We study asymptotics for solutions of Maxwell’s equations, in fact, of the Hodge–de Rham equation $(d+\delta)u = 0$ without restriction on the form degree, on a geometric class of stationary spacetimes with a warped product type structure (without any symmetry assumptions), which, in particular, include Schwarzschild—de Sitter spaces of all spacetime dimensions $n \geq 4$. We prove that solutions decay exponentially to $0$ or to stationary states in every form degree, and give an interpretation of the stationary states in terms of cohomological information of the spacetime. We also study the wave equation on differential forms and, in particular, prove analogous results on Schwarzschild–de Sitter spacetimes.
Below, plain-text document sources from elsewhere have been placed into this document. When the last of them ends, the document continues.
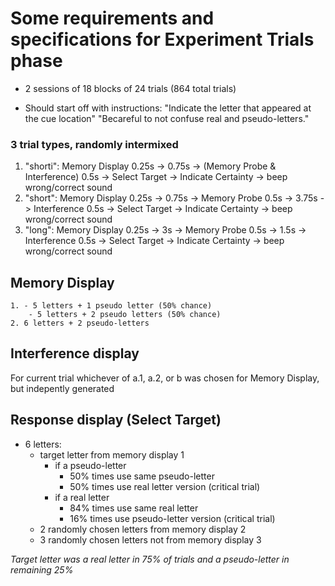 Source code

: Some requirements and specifications for Experiment Trials phase
================================================================

* 2 sessions of 18 blocks of 24 trials (864 total trials)

* Should start off with instructions:
"Indicate the letter that appeared at the cue location"
"Becareful to not confuse real and pseudo-letters."


### 3 trial types, randomly intermixed
1. "shorti": Memory Display 0.25s -> 0.75s -> (Memory Probe & Interference) 0.5s -> Select Target -> Indicate Certainty -> beep wrong/correct sound
2. "short": Memory Display 0.25s -> 0.75s -> Memory Probe 0.5s -> 3.75s -> Interference 0.5s -> Select Target -> Indicate Certainty -> beep wrong/correct sound
3. "long": Memory Display 0.25s -> 3s -> Memory Probe 0.5s -> 1.5s -> Interference 0.5s -> Select Target -> Indicate Certainty -> beep wrong/correct sound


Memory Display
--------------
    1. - 5 letters + 1 pseudo letter (50% chance)
        - 5 letters + 2 pseudo letters (50% chance)
    2. 6 letters + 2 pseudo-letters

Interference display
---------------------
For current trial whichever of a.1, a.2, or b was chosen for Memory Display, but indepently generated
   

Response display (Select Target)
--------------------------------
- 6 letters:
    - target letter from memory display			1
        - if a pseudo-letter
	        - 50% times use same pseudo-letter
	        - 50% times use real letter version  (critical trial)
        - if a real letter
            - 84% times use same real letter
            - 16% times use pseudo-letter version (critical trial)
    - 2 randomly chosen letters from memory display	2
    - 3 randomly chosen letters not from memory display	3

*Target letter was a real letter in 75% of trials and a pseudo-letter in remaining 25%*
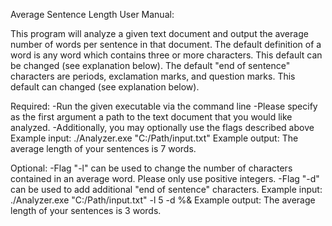 Average Sentence Length User Manual:

This program will analyze a given text document and output the average number of words per sentence in that document.
The default definition of a word is any word which contains three or more characters.  This default can be changed (see explanation below).
The default "end of sentence" characters are periods, exclamation marks, and question marks.  This default can changed (see explanation below).

Required:
-Run the given executable via the command line
-Please specify as the first argument a path to the text document that you would like analyzed.
-Additionally, you may optionally use the flags described above
Example input: ./Analyzer.exe "C:/Path/input.txt"
Example output: The average length of your sentences is 7 words.

Optional:
-Flag "-l" can be used to change the number of characters contained in an average word.  Please only use positive integers.
-Flag "-d" can be used to add additional "end of sentence" characters.
Example input: ./Analyzer.exe "C:/Path/input.txt" -l 5 -d %&
Example output: The average length of your sentences is 3 words. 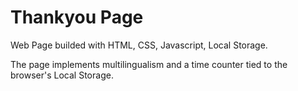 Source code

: # Thankyou Page

Web Page builded with HTML, CSS, Javascript, Local Storage.

The page implements multilingualism and a time counter tied to the browser's Local Storage.
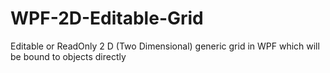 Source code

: WPF-2D-Editable-Grid
====================

Editable or ReadOnly 2 D (Two Dimensional) generic grid in WPF which will be bound to objects directly
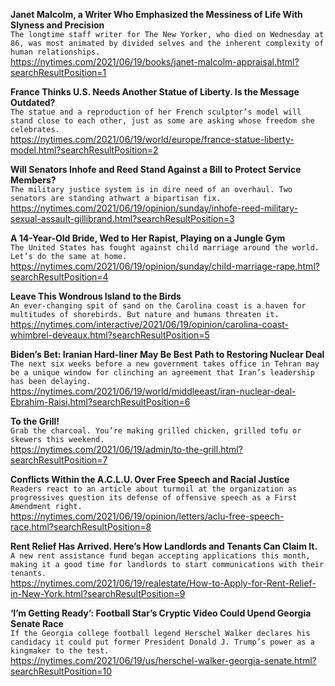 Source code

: **Janet Malcolm, a Writer Who Emphasized the Messiness of Life With Slyness and Precision**\
`The longtime staff writer for The New Yorker, who died on Wednesday at 86, was most animated by divided selves and the inherent complexity of human relationships.`\
https://nytimes.com/2021/06/19/books/janet-malcolm-appraisal.html?searchResultPosition=1

**France Thinks U.S. Needs Another Statue of Liberty. Is the Message Outdated?**\
`The statue and a reproduction of her French sculptor’s model will stand close to each other, just as some are asking whose freedom she celebrates.`\
https://nytimes.com/2021/06/19/world/europe/france-statue-liberty-model.html?searchResultPosition=2

**Will Senators Inhofe and Reed Stand Against a Bill to Protect Service Members?**\
`The military justice system is in dire need of an overhaul. Two senators are standing athwart a bipartisan fix.`\
https://nytimes.com/2021/06/19/opinion/sunday/inhofe-reed-military-sexual-assault-gillibrand.html?searchResultPosition=3

**A 14-Year-Old Bride, Wed to Her Rapist, Playing on a Jungle Gym**\
`The United States has fought against child marriage around the world. Let’s do the same at home.`\
https://nytimes.com/2021/06/19/opinion/sunday/child-marriage-rape.html?searchResultPosition=4

**Leave This Wondrous Island to the Birds**\
`An ever-changing spit of sand on the Carolina coast is a haven for multitudes of shorebirds. But nature and humans threaten it.`\
https://nytimes.com/interactive/2021/06/19/opinion/carolina-coast-whimbrel-deveaux.html?searchResultPosition=5

**Biden’s Bet: Iranian Hard-liner May Be Best Path to Restoring Nuclear Deal**\
`The next six weeks before a new government takes office in Tehran may be a unique window for clinching an agreement that Iran’s leadership has been delaying.`\
https://nytimes.com/2021/06/19/world/middleeast/iran-nuclear-deal-Ebrahim-Raisi.html?searchResultPosition=6

**To the Grill!**\
`Grab the charcoal. You’re making grilled chicken, grilled tofu or skewers this weekend.`\
https://nytimes.com/2021/06/19/admin/to-the-grill.html?searchResultPosition=7

**Conflicts Within the A.C.L.U. Over Free Speech and Racial Justice**\
`Readers react to an article about turmoil at the organization as progressives question its defense of offensive speech as a First Amendment right.`\
https://nytimes.com/2021/06/19/opinion/letters/aclu-free-speech-race.html?searchResultPosition=8

**Rent Relief Has Arrived. Here’s How Landlords and Tenants Can Claim It.**\
`A new rent assistance fund began accepting applications this month, making it a good time for landlords to start communications with their tenants.`\
https://nytimes.com/2021/06/19/realestate/How-to-Apply-for-Rent-Relief-in-New-York.html?searchResultPosition=9

**‘I’m Getting Ready’: Football Star’s Cryptic Video Could Upend Georgia Senate Race**\
`If the Georgia college football legend Herschel Walker declares his candidacy it could put former President Donald J. Trump’s power as a kingmaker to the test.`\
https://nytimes.com/2021/06/19/us/herschel-walker-georgia-senate.html?searchResultPosition=10

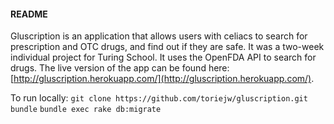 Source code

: #### README

Gluscription is an application that allows users with celiacs to search for prescription and OTC drugs, and find out if they are safe. It was a two-week individual project for Turing School. It uses the OpenFDA API to search for drugs. The live version of the app can be found here: [http://gluscription.herokuapp.com/](http://gluscription.herokuapp.com/).

To run locally:
`git clone https://github.com/toriejw/gluscription.git`
`bundle`
`bundle exec rake db:migrate`
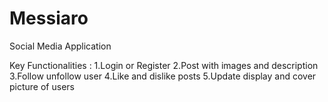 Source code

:# Messiaro
Social Media Application

Key Functionalities : 
1.Login or Register
2.Post with images and description
3.Follow unfollow user
4.Like and dislike posts
5.Update display and cover picture of users
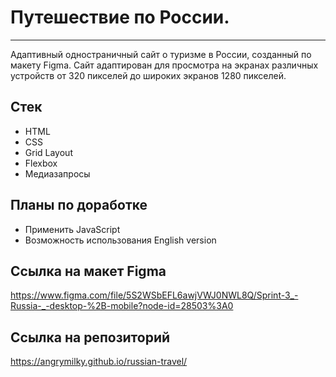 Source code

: # Путешествие по России. 
---

Адаптивный одностраничный сайт о туризме в России, созданный по макету Figma. Сайт адаптирован для просмотра на экранах различных устройств от 320 пикселей до широких экранов 1280 пикселей.

## Стек
* HTML
* CSS
* Grid Layout
* Flexbox
* Медиазапросы


## Планы по доработке
* Применить JavaScript
* Возможность использования English version


## Ссылка на макет Figma
https://www.figma.com/file/5S2WSbEFL6awjVWJ0NWL8Q/Sprint-3_-Russia-_-desktop-%2B-mobile?node-id=28503%3A0


## Ссылка на репозиторий
https://angrymilky.github.io/russian-travel/
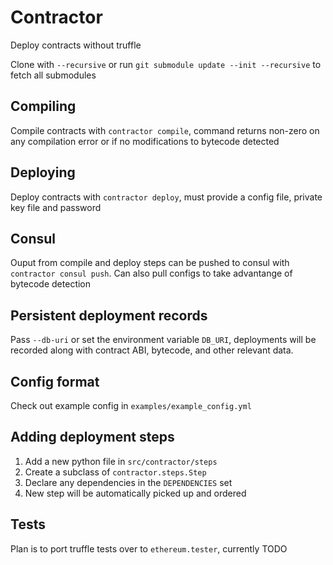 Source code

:# Contractor

Deploy contracts without truffle

Clone with `--recursive` or run `git submodule update --init --recursive` to fetch all submodules

## Compiling

Compile contracts with `contractor compile`, command returns non-zero on any compilation error or if no modifications to bytecode detected

## Deploying

Deploy contracts with `contractor deploy`, must provide a config file, private key file and password

## Consul

Ouput from compile and deploy steps can be pushed to consul with `contractor consul push`.
Can also pull configs to take advantange of bytecode detection

## Persistent deployment records

Pass `--db-uri` or set the environment variable `DB_URI`, deployments will be recorded along with contract ABI, bytecode, and other relevant data.

## Config format

Check out example config in `examples/example_config.yml`

## Adding deployment steps

1. Add a new python file in `src/contractor/steps`
1. Create a subclass of `contractor.steps.Step`
1. Declare any dependencies in the `DEPENDENCIES` set
1. New step will be automatically picked up and ordered

## Tests

Plan is to port truffle tests over to `ethereum.tester`, currently TODO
We demonstrate the stability of our analysis and deduce asymptotics and decay for solutions of Maxwell’s equations, the Hodge–de Rham equation and the wave equation on differential forms on Kerr–de Sitter spacetimes with small angular momentum.
The authors were supported in part by A.V.’s National Science Foundation grants DMS-1068742 and DMS-1361432, and P.H. was supported in part by a Gerhard Casper Stanford Graduate Fellowship.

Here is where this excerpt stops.